In January 2010, a year into the Obama administration, Diaz wrote a piece for the New Yorker suggesting that Obama was failing the country . . . as a storyteller:
"All year I’ve been waiting for Obama to flex his narrative muscles, to tell the story of his presidency, of his Administration, to tell the story of where our country is going and why we should help deliver it there. A coherent, accessible, compelling story—one that is narrow enough to be held in our minds and hearts and that nevertheless is roomy enough for us, the audience, to weave our own predilections, dreams, fears, experiences into its fabric. It should necessarily be a story eight years in duration, a story that no matter what our personal politics are will excite us enough to go out and reëlect the teller just so we can be there for the story’s end.

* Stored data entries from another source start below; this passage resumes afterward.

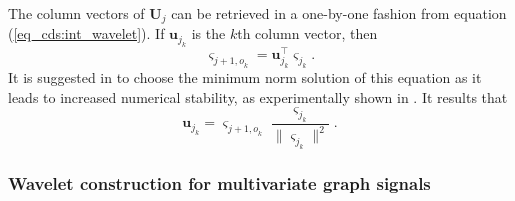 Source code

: \documentclass[graybox]{svmult}
\begin{document}
	The column vectors of $\mathbf{U}_j$ can be retrieved in a one-by-one fashion from equation (\ref{eq_cds:int_wavelet}). If $\mathbf{u}_{j_k}$ is the $k$th column vector, then
	\begin{equation}
	\varsigma_{{j+1,o}_k} = \mathbf{u}_{j_k}^\intercal \varsigma_{j_k}.
	\label{eq_cds:integral_odd_node}
	\end{equation}
	It is suggested in \cite{Jansen2013} to choose the minimum norm solution of this equation as it leads to increased numerical stability, as experimentally shown in \cite{Cioaca2016}. It results that
	\begin{equation}
	\mathbf{u}_{j_k} =\varsigma_{{j+1,o}_k} \frac{ \varsigma_{j_k} } { \| \varsigma_{j_k} \|^2 }.
	\label{eq_cds:update_column_vector}
	\end{equation}
	
	
	\subsubsection{Wavelet construction for multivariate graph signals}
	
\end{document}
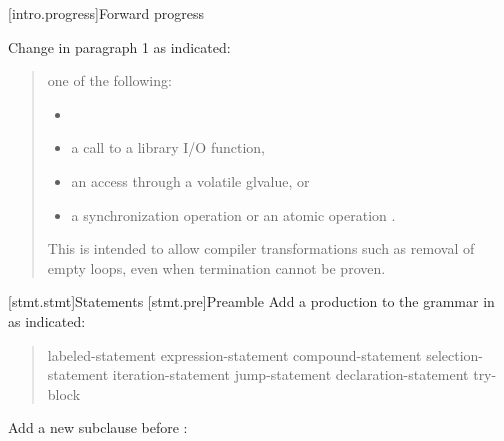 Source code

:[intro.progress]{Forward progress} 

Change in  paragraph 1 as indicated:

\begin{quote}
\pnum
{}
 one of the following:

\begin{itemize}
\tightlist
\item
\item
  a call to a library I/O function,
\item
  an access through a volatile glvalue, or
\item
  a synchronization operation or an atomic operation
  .
\end{itemize}

\begin{note}
This is intended to allow compiler transformations
such as removal of empty loops, even when termination cannot be proven.
\end{note}
\end{quote}

\setcounter{chapter}{7}

[stmt.stmt]{Statements}
[stmt.pre]{Preamble}  
\pnum
Add a production to the grammar in  as indicated:

\begin{quote}
\begin{bnf}
\br
    labeled-statement\br
     expression-statement\br
     compound-statement\br
     selection-statement\br
     iteration-statement\br
     jump-statement\br
    declaration-statement\br
     try-block\br
\end{bnf}
\end{quote}

\setcounter{section}{7}

Add a new subclause before :

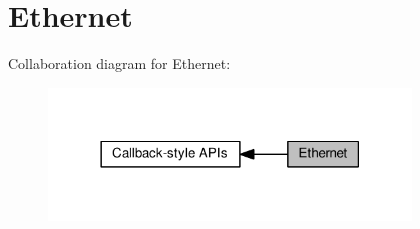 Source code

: \hypertarget{group__ethernet}{}\section{Ethernet}
\label{group__ethernet}
Collaboration diagram for Ethernet\+:
\nopagebreak
\begin{figure}[H]
\begin{center}
\leavevmode
\includegraphics[width=273pt]{group__ethernet}
\end{center}
\end{figure}
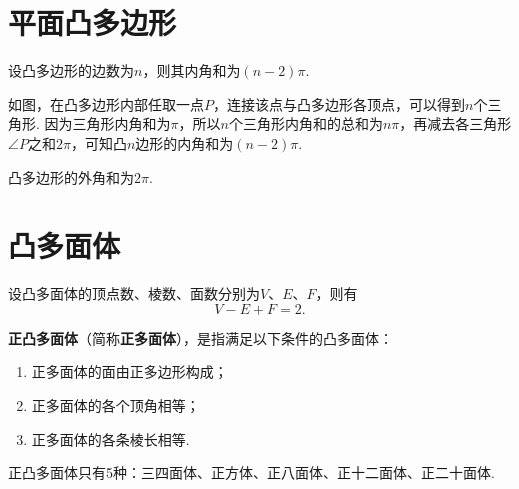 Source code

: \section{平面凸多边形}
\begin{theorem}
设凸多边形的边数为\(n\)，则其内角和为\((n-2)\pi\).
\end{theorem}
如图，在凸多边形内部任取一点\(P\)，连接该点与凸多边形各顶点，可以得到\(n\)个三角形.
因为三角形内角和为\(\pi\)，所以\(n\)个三角形内角和的总和为\(n\pi\)，再减去各三角形\(\angle P\)之和\(2\pi\)，可知凸\(n\)边形的内角和为\((n-2)\pi\).
\begin{center}
\end{center}

\begin{theorem}
凸多边形的外角和为\(2\pi\).
\end{theorem}

\section{凸多面体}
\begin{theorem}[欧拉公式]
设凸多面体的顶点数、棱数、面数分别为\(V\)、\(E\)、\(F\)，则有\[
V - E + F = 2.
\]
\end{theorem}

\begin{definition}
\textbf{正凸多面体}（简称\textbf{正多面体}），是指满足以下条件的凸多面体：
\begin{enumerate}
\item 正多面体的面由正多边形构成；
\item 正多面体的各个顶角相等；
\item 正多面体的各条棱长相等.
\end{enumerate}
\end{definition}

\begin{corollary}
正凸多面体只有5种：三四面体、正方体、正八面体、正十二面体、正二十面体.
\end{corollary}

But from where I sit our President has not even told a bad story; he, in my opinion, has told no story at all."
It's Scharfenberg's question to Diaz about that piece -- about whether he thought Obama had learned a lesson since then -- that prompted Diaz to answer that he didn't, and Obama hadn't, and mightn't ever:
"Part of Obama's problem seems to be beyond narrative ... Part
of him is a very strange figure, a reconciliator, where politics — at
least as politics works these days — it's all about conflict, it's all
about victory, it's all about cutting off the ring on your opponent.
It's all about extracting concessions. Literally, it's fucking war."
It's telling that Diaz, a street-poet of the hypermasculine, is less apologetic for Obama's lack of balls than Gopnik, who stands out -- even at the New Yorker -- for being a pretentious, France-loving gasbag. In Gopnik's eyes, Obama has passed through the forge of extreme conflict (one wants to inquire: when, exactly, was that?) and emerged serene, distilled: "By now Obama must know the virtues of fighting and the limits of the invocation of unity," Gopnik writes, "but he knows, too, that a cool man who does not cherish his own warmest rhetoric becomes a mere hot-air artist."
When Gopnik close-reads Obama's lack of fight, he beholds it as "political intelligence" -- "as distinct and intuitive a gift as any of the other kinds of intelligence," of which "a large component ... lies in being faithful to your own fictions."
It almost sounds like Gopnik's saying something nice -- he certainly thinks he is -- until you realize that he's calling Obama a really skilled liar.
Welcome to your second term, Mr. President. America's finest fiction writer has called you a wimp, one of America's biggest wimps has accused you of fiction, and it's not even lunchtime yet.